By the time we left, about an hour and a half after the lunch began, I found that I had grown surprisingly comfortable. I shook Reveley’s hand goodbye with a certain degree of fondness.
Although not every student gets to experience lunch with the president of his or her college, my group is not unique. For several generations, presidents at the College have been having lunch with small groups of students for the same purpose.
“I enjoy it. It’s a great way to meet undergrads and get a sense of what people think,” Reveley said. “It also helps students meet each other. The bottom line is that it is fun.”
Both Wu and Mulder said that they signed up to have lunch with Reveley because he seemed to have a good personality, and because it was a good opportunity.
“I wanted to meet him,” Zach Nicholls ’14 said. “Everything with Reveley is awesome.”
The students agreed that the purposes of the presidential lunch program are manifold.
“The optimistic view is that he wants to meet students,” Nicholls said. “The cynical view is that it’s for publicity, but since there were only five people, that’s not likely. We got to voice real concerns.”
“I think that the president has lunch with the students to get feedback on how the school is — what its strengths and weaknesses are from a consumer’s point of view,” Mulder said. “It also seems that President Reveley likes getting to know the personalities of the individual students, because in many ways, he represents us to other colleges around the country.”
As president of the College, Reveley oversees thousands of students, of which his lunch groups comprise only a fraction.
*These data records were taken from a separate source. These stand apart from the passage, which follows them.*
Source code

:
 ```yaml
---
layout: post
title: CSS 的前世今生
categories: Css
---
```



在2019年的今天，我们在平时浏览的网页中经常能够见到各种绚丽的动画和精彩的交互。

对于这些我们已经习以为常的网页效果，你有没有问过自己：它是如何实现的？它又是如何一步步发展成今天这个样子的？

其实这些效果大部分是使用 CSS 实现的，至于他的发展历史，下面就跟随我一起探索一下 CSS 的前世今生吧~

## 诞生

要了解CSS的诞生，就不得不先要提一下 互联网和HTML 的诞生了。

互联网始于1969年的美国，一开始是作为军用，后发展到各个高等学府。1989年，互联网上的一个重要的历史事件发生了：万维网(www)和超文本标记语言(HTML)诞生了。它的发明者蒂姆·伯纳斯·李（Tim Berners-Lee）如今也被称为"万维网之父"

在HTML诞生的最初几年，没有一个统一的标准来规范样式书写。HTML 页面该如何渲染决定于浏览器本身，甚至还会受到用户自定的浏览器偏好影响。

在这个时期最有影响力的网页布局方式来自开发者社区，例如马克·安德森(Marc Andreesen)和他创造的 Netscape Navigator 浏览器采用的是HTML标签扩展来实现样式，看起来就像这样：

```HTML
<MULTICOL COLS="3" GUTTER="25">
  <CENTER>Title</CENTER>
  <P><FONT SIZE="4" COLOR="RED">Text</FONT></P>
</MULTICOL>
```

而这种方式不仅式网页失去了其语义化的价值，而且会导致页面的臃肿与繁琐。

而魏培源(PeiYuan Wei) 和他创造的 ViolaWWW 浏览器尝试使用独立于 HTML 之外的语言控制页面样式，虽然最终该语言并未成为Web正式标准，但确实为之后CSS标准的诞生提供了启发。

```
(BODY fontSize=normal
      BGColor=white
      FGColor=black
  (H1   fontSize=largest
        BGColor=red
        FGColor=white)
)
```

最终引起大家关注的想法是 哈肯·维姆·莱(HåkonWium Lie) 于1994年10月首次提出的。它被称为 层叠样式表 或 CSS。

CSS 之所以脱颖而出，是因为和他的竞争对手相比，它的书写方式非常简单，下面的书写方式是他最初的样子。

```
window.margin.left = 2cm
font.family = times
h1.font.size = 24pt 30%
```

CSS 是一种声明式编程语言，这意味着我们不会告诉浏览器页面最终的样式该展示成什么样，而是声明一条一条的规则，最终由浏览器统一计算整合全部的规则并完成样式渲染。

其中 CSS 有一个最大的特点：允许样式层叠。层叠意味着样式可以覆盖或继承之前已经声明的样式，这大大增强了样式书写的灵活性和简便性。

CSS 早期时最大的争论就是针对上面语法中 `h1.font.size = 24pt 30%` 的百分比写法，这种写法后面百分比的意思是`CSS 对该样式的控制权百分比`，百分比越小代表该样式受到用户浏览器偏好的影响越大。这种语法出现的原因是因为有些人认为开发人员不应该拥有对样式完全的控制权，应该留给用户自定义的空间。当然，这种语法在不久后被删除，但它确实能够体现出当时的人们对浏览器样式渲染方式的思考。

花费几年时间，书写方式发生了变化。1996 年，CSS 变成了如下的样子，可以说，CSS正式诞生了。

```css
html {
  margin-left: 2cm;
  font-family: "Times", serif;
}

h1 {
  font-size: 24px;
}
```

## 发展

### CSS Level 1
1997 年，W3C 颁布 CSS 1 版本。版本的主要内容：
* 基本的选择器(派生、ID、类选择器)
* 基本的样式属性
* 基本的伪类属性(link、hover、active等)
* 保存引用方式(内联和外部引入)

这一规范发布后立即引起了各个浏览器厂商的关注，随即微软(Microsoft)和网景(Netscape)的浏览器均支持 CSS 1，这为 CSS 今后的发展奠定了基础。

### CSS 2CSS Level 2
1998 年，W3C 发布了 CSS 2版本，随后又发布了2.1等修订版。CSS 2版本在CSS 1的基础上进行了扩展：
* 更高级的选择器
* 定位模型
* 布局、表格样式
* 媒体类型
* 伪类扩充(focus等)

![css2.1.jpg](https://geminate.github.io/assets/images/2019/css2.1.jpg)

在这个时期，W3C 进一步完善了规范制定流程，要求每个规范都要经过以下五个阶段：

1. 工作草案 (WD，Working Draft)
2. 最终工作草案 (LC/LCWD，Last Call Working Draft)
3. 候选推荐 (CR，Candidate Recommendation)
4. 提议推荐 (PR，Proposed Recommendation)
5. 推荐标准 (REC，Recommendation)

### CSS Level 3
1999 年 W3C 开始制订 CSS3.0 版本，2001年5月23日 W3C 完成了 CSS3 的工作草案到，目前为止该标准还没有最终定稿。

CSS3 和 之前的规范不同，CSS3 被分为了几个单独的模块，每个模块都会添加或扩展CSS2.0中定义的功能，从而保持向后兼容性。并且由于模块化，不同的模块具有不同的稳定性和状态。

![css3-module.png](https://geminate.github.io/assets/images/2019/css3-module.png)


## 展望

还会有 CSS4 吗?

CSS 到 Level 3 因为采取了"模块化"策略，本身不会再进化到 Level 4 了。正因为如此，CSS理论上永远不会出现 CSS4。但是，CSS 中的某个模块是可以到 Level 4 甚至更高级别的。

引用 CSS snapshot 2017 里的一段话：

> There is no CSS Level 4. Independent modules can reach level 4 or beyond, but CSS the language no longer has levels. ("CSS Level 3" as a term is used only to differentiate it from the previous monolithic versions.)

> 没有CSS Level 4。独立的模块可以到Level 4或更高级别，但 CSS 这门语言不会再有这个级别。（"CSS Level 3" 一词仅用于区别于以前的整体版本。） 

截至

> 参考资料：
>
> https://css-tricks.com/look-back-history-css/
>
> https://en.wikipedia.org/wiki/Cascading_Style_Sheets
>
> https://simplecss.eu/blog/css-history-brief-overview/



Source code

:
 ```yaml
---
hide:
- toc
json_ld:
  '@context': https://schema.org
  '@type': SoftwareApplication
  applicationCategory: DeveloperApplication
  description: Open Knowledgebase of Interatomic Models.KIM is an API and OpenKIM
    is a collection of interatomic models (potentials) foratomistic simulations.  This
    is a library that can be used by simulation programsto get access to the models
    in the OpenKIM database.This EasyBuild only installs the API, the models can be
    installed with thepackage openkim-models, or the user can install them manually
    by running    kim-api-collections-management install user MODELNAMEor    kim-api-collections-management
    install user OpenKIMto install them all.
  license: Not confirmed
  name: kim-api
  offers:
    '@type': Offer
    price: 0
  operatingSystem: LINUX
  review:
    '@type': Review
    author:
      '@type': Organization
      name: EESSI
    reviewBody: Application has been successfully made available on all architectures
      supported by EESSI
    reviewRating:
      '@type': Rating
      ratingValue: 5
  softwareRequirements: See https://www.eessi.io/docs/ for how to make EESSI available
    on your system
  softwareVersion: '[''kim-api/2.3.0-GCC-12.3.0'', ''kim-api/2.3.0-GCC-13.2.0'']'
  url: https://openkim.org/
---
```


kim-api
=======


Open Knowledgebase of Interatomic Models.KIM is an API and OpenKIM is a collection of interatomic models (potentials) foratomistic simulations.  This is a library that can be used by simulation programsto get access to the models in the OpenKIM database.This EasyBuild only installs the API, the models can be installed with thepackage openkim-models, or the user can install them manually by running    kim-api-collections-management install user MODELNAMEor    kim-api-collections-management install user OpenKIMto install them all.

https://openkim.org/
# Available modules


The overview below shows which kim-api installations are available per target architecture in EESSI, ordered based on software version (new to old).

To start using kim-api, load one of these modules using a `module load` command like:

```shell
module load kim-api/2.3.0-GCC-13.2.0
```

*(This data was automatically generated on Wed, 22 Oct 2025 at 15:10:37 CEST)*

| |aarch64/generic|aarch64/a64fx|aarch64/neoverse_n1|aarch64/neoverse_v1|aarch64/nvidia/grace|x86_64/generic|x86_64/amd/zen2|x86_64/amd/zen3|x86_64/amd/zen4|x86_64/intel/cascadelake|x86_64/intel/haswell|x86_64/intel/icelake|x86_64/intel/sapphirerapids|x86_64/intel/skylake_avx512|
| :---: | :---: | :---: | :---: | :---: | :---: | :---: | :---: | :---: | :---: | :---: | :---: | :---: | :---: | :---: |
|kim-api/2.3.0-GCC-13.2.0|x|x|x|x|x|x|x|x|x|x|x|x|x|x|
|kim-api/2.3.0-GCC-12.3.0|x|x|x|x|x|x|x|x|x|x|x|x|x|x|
However, he said that the lunches contribute to what he does know of the student body.
“There are far too many [students] to know but a small percentage,” he said. “But I see enoughthat I do feel I know them, the lunches being one of the ways I meet students. The bigger the school, the harder it is for the president to know the undergraduates. It’s more feasible at a place like the College.”
Not only did the president get to know the students, but it was also the other way around: The five of us now have a better perception of who Reveley is.
“The lunch did not change my perceptions of the president, but rather confirmed them,” Mulder said.
“You are happier when people seem to enjoy you and don’t view you as a jackass,” Reveley said.
Whatever the purpose, history or effect of the lunch I attended, my overwhelming perception was that I met interesting people, participated in insightful discussions.
“[I want students to view me as] someone who cares about them and the future of the university,” Reveley said. “Someone who knows what he’s doing, is doing the best he can, and making a difference for the better.”